Mark E. Sherman, M.D., studies the immune microenvironment of postpartum involution of the breast. His work aims to define mechanisms and markers that link inflammation associated with weaning to breast cancers occurring in the postpartum period using high-plex spatial analysis of protein expression and analysis of RNA and oxylipin levels. Dr. Sherman also defines immune responses in high-grade serous tubo-ovarian cancers to define heterogeneity by organ and tissue site and race in relation to clinical outcomes.
The pancreatic cancer microenvironment acts as a barrier against immune cell infiltration and chemotherapy and also provides stimuli for tumor growth. The research efforts of Peter Storz, Ph.D., determine the composition of the microenvironment that surrounds pancreatic cancer lesions, define the cell types that organize its assembly, and identify methods to modulate its composition in ways to improve therapeutic response.
The microenvironment of glioblastoma is multifaceted and consists of soluble factors, extracellular matrix components, tissue-resident cells (such as neurons, astrocytes, endothelial cells and pericytes), and immune cells that are either resident (microglia) or recruited (bone marrow-derived macrophages). The research of Nhan L. Tran, Ph.D., identifies the unique cellular composition within glioblastoma and deciphers the multifaceted bidirectional signaling network between tumor cells and the tumor microenvironment in glioblastoma tissue states to identify novel therapeutic strategies.

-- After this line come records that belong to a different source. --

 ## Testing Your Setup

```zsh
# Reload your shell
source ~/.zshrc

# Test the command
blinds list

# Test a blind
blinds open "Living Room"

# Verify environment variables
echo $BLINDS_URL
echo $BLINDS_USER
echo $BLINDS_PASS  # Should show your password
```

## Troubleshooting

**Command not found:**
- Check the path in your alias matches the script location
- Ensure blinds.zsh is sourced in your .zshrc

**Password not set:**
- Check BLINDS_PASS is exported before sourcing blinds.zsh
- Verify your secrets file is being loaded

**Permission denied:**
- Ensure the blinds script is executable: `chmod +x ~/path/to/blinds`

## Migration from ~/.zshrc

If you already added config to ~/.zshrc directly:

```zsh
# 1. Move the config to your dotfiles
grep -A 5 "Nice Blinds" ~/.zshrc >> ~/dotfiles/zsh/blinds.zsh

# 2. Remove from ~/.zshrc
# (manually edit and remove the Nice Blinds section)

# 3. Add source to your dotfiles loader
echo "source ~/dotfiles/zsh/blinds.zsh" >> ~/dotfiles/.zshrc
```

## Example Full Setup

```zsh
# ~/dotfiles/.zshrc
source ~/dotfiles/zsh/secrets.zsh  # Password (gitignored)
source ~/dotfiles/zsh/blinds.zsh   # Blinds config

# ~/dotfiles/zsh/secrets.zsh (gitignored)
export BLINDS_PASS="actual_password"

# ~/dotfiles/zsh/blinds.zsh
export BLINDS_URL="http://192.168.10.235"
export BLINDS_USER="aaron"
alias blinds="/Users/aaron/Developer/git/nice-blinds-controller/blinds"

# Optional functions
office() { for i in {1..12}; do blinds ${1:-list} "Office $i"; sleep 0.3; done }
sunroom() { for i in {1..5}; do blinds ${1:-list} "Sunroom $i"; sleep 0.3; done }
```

The laboratory of E. Aubrey Thompson, Ph.D., studies the relationship between therapeutic response in breast cancer and the tumor cell-immune cell interaction, working mainly with clinical trials and patient samples. A major effort of Dr. Thompson's research group is to develop novel technologies that facilitate analysis of the number, types, activities and locations of immune cells within high-risk breast tumors.
Daniel M. Trifiletti, M.D., investigates the impact of irradiation on the immune system, particularly in brain tumors. His team has developed novel techniques to use radiation therapy to promote the immune system to fight cancer. By sequencing novel radiation therapy with modern immunotherapies, his work is simultaneously improving cure rates and reducing side effects from treatment.